- [Given entries]
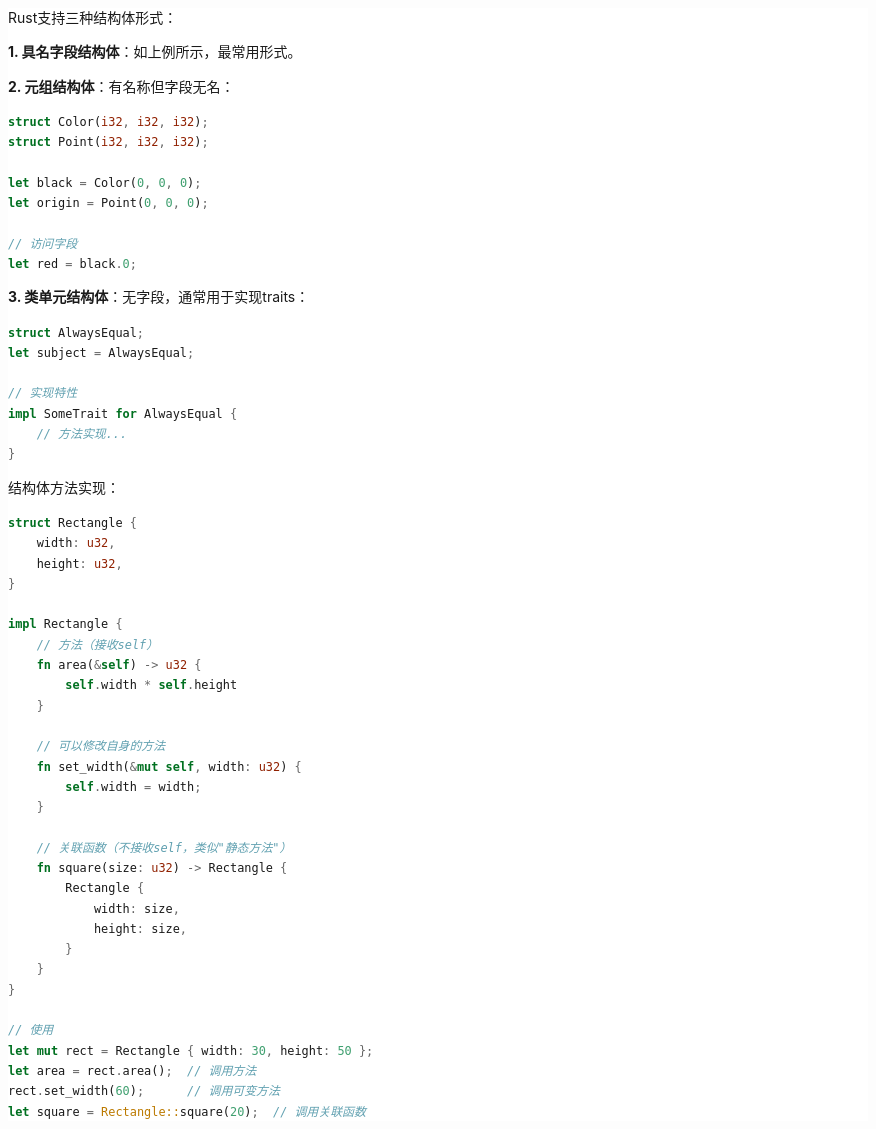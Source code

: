 Rust支持三种结构体形式：

**1. 具名字段结构体**：如上例所示，最常用形式。

**2. 元组结构体**：有名称但字段无名：

```rust
struct Color(i32, i32, i32);
struct Point(i32, i32, i32);

let black = Color(0, 0, 0);
let origin = Point(0, 0, 0);

// 访问字段
let red = black.0;

```

**3. 类单元结构体**：无字段，通常用于实现traits：

```rust
struct AlwaysEqual;
let subject = AlwaysEqual;

// 实现特性
impl SomeTrait for AlwaysEqual {
    // 方法实现...
}

```

结构体方法实现：

```rust
struct Rectangle {
    width: u32,
    height: u32,
}

impl Rectangle {
    // 方法（接收self）
    fn area(&self) -> u32 {
        self.width * self.height
    }
    
    // 可以修改自身的方法
    fn set_width(&mut self, width: u32) {
        self.width = width;
    }
    
    // 关联函数（不接收self，类似"静态方法"）
    fn square(size: u32) -> Rectangle {
        Rectangle {
            width: size,
            height: size,
        }
    }
}

// 使用
let mut rect = Rectangle { width: 30, height: 50 };
let area = rect.area();  // 调用方法
rect.set_width(60);      // 调用可变方法
let square = Rectangle::square(20);  // 调用关联函数

```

- [What you have to do] Find the lines above that hold "Point", then copy each of them.

- [Written answer]
struct Point(i32, i32, i32);
let origin = Point(0, 0, 0);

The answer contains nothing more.